Only as the facts began to trickle out and his body began to seize up over the next few days did I realize that this was a full-impact high speed collision in which he was lucky not to have been hurt worse, and the car was totaled.
My husband’s injuries aside (that’s a whole separate blog), I was truly sad to hear the news about the car today, so much so that I went with Richard to identify the body, and to retrieve all our belongings from the glove compartment and the bulging pouches in the back seat.

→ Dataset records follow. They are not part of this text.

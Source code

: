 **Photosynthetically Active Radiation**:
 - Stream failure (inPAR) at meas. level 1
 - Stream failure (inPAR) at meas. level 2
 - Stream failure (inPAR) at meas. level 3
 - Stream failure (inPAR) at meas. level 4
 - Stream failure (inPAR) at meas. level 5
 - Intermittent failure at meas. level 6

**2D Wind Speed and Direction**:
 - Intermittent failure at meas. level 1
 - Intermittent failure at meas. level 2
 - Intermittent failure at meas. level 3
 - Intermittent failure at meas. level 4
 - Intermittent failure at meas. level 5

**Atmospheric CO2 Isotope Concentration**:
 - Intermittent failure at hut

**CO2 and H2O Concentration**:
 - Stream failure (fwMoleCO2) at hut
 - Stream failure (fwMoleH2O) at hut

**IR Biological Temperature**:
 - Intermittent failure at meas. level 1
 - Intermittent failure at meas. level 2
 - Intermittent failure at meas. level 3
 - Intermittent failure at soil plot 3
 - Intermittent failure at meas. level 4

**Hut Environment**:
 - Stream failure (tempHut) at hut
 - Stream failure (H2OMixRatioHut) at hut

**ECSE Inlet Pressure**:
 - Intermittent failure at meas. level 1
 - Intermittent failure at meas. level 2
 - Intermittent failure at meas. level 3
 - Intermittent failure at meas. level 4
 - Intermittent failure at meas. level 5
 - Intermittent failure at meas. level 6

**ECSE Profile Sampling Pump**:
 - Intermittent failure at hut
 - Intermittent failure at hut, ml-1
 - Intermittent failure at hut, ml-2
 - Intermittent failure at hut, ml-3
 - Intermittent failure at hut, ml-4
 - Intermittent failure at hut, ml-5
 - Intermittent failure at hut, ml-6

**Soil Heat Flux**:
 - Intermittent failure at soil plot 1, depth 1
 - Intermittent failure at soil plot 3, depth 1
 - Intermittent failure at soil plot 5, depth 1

On the way to the collision repair shop, I thought about all the good times in the ol’ Matrix over the last three years. From the initial excitement of purchasing a ‘real car’ by myself while Richard was in rehab and I was pregnant driving a 1977 Mercedes Benz that ran on vegetable oil and had a maximum cruising speed of about forty-five miles an hour, to the road trips with our month old baby to Lake Tahoe and Palm Springs. (sniff) It was a good car and had plenty of life left in it.
I regret that I rarely washed it, and often it was encrusted with sticky stuff from semi-arid flowering plants and random bugs. I feel guilty that it was so messy on the inside today that we filled two paper grocery sacks full with assorted junk that apparently was never deemed important enough to carry down to our house, but which suddenly took on urgent necessity after the death of the car. CDs, discarded toys and clothing that we would NEVER SEE AGAIN unless we came to claim them! There is an urgency in death, people, don’t kid yourselves.
So now all I’m left with are my memories and the hopeful thought that the insurance company will be kind to the car’s legacy and give us the full Blue Book replacement cost. Rest in peace, my Matrix.